Понять и на сей раз не удалось. Сатаркин не сказал ничего путного, лишь предупредил, что начался передел собственности и всем честным людям надобно быть настороже. Его место на экране занял известный творческий интеллигент, писатель Курицын. Говорил как всегда раздраженно и презрительно, словно обращался к душевнобольным. «Поймите, наконец, уважаемые россияне! Пока не будет окончательно отменена смертная казнь, как во всех цивилизованных странах, преступники будут все больше ожесточаться. Им нечего терять. Убив единожды, будут убивать до бесконечности, и по-человечески это вполне объяснимо. Что один труп, что десяток – приговор одинаковый – вышка. Мы сами не оставляем им ни единого шанса. Слава богу, президент, кажется, начал прислушиваться…» В заключение сюжета «Вести» показали эксклюзивную съемку, сделанную незадолго до первой кончины Атаева. Знаменитый бизнесмен побывал на открытии хосписа для беспризорных детей, самолично перерезал огромными ножницами алую ленточку. Камера выхватила крупным планом породистое, бровастое, усатое лицо со сверкающими черными очами. Никаких признаков того, что бизнесмен предчувствует приближение грозного часа. Фоновой заставкой почему-то пустили душещипательный шлягер Газманова: «Офицеры, офицеры, ваше сердце под прицелом…» Впечатление сильное. Сидоркин вырубил телевизор.

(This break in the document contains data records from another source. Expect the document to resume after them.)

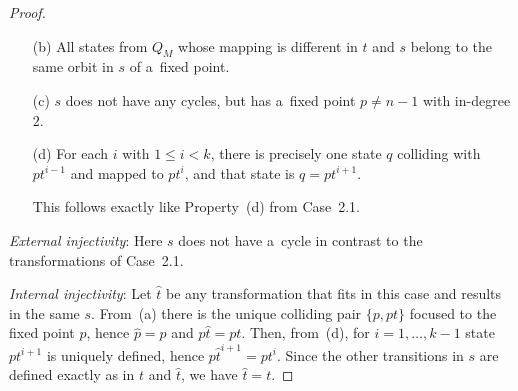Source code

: \documentclass{amsart}
\renewcommand{\le}{\leqslant}
\newcommand{\e}[1]{\hat{#1}}
\begin{document}
\begin{proof}
\begin{enumerate}
\item[(b)] All states from $Q_M$ whose mapping is different in $t$ and $s$ belong to the same orbit in $s$ of a~fixed point.

\item[(c)] $s$ does not have any cycles, but has a~fixed point $p \neq n-1$ with in-degree $2$.

\item[(d)] For each $i$ with $1 \le i < k$, there is precisely one state $q$ colliding with $pt^{i-1}$ and mapped to $pt^i$, and that state is $q=pt^{i+1}$.

This follows exactly like Property~(d) from Case~2.1.
\end{enumerate}

\textit{External injectivity}:
Here $s$ does not have a~cycle in contrast to the transformations of Case~2.1.

\textit{Internal injectivity}:
Let $\e{t}$ be any transformation that fits in this case and results in the same $s$.
From~(a) there is the unique colliding pair $\{p,pt\}$ focused to the fixed point $p$, hence $\e{p} = p$ and $p\e{t} = pt$.
Then, from~(d), for $i=1,\ldots,k-1$ state $pt^{i+1}$ is uniquely defined, hence $p\e{t}^{i+1} = pt^i$.
Since the other transitions in $s$ are defined exactly as in $t$ and $\e{t}$, we have $\e{t} = t$.


\end{proof}
\end{document}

– Извини, Яков Николаевич, больше мочи нет смотреть… Но и так все ясно. Это Магомай, больше некому. Его почерк.
– Спорить не буду, – согласился Холера. – Если не передумаешь, через день-два получишь адресок.

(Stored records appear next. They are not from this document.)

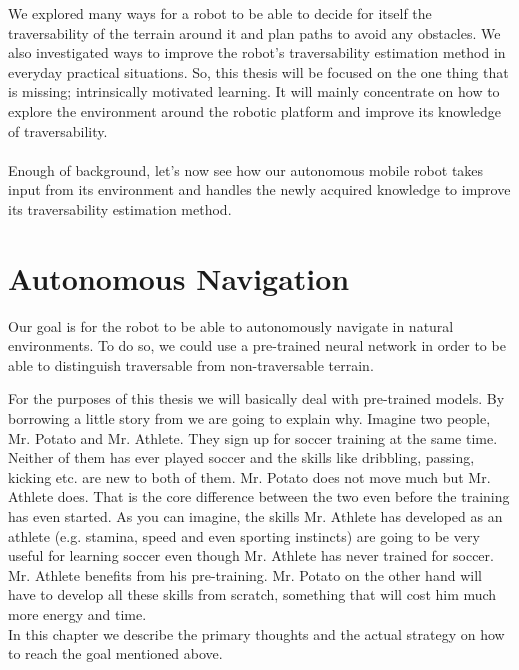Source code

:\documentclass[12pt,a4paper,table,dvipsnames,tikz]{report}
\begin{document}
	We explored many ways for a robot to be able to decide for itself the 
	traversability of the terrain around it and plan paths to avoid any obstacles. 
	We also investigated ways to improve the robot's traversability estimation 
	method in everyday practical situations. So, this thesis will be focused on the 
	one thing that is missing; intrinsically motivated learning. It will mainly 
	concentrate on how to explore the environment around the robotic platform and 
	improve its knowledge of traversability.
	\\\\
	
	Enough of background, let’s now see how our autonomous mobile robot takes input 
	from its environment and handles the newly acquired knowledge to improve its 
	traversability estimation method.
	\\
	
	
	\chapter{Autonomous Navigation}
	\label{sec:fg}
	
	Our goal is for the robot to be able to autonomously navigate in natural environments. 
	To do so, we could use a pre-trained neural network in order to be able to distinguish 
	traversable from non-traversable terrain.
	\par
	For the purposes of this thesis we will basically deal with pre-trained models. By
	borrowing a little story from \citet{Gupta} we are going to explain why. Imagine two 
	people, Mr. Potato and Mr. Athlete. They sign up for soccer training at the same time. 
	Neither of them has ever played soccer and the skills like dribbling, passing, 
	kicking etc. are new to both of them. Mr. Potato does not move much but Mr. Athlete 
	does. That is the core difference between the two even before the training has even 
	started. As you can imagine, the skills Mr. Athlete has developed as an athlete 
	(e.g. stamina, speed and even sporting instincts) are going to be very useful for 
	learning soccer even though Mr. Athlete has never trained for soccer. Mr. Athlete 
	benefits from his pre-training. Mr. Potato on the other hand will have to develop all 
	these skills from scratch, something that will cost him much more energy and time.
	\\
	
	In this chapter we describe the primary thoughts and the actual strategy on how to 
	reach the goal mentioned above.
	\\
	
\end{document}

– Спасибо, – поблагодарил майор.
ЧЕТЫРЕ ГОДА СПУСТЯ
ВОЗВРАЩЕНИЕ В МОСКВУ
К новому 2001 году поголовье россиян заметно уменьшилось. Но еще не настолько, чтобы не ощущалось нехватки продовольствия. Особенно худо жили в провинциях, зимой вымерзали от холода с отключенным за чьи-то долги электричеством, летом спекались от жары, тонули в паводках, мужчины околевали от паленой водки, женщины страдали от экзотических инфекций, завезенных со всех концов света, по городам шатались толпы одичалых молодых наркоманов, мелкие и крупные паханы повсеместно занялись политикой, но в массе свой народец душевно успокоился, ибо правительство Касьянова-Кудрина-Грефа денно и нощно внушало, что в стране наступила долгожданная стабилизация, завещанная Черномырдиным, уровень жизни растет не по дням, а по часам, и осталось только продать землицу, железные дороги и энергоресурсы, довести плату за убогие жилища до ста процентов, как, словно по мановению волшебной палочки, наступит всеобщее благоденствие. Феномен российских реформ, приведший к полной дебилизации населения, во всех крупных научных центрах мира внимательно изучали, пытаясь постичь его мистический смысл, опасаясь, не является ли стремительное крушение великой империи провозвестником неизбежного и скорого конца света, но счастливые, как всегда уверенные в светлом будущем россияне об этом не задумывались, по той простой причине, что у большинства не было ни сил, ни желание заботиться о чем-либо еще, кроме как о хлебе насущном на завтрашний день. Сбылась, наконец, давняя мечта младореформаторов, чикагских мальчиков и девочек: пенсионеры, это вредоносное исчадие прошлых времен, дольше всех грезившее о каком-то справедливом социальном устройстве, естественным путем сократились настолько, что их можно было не принимать в расчет. Из новых, состарившихся уже в условиях рынка поколений, мало кто дотягивал до пенсионного возраста, когда появлялась охота бузить, но и тут правительство собиралось подстраховаться и принять закон об увеличении срока выхода на пенсию.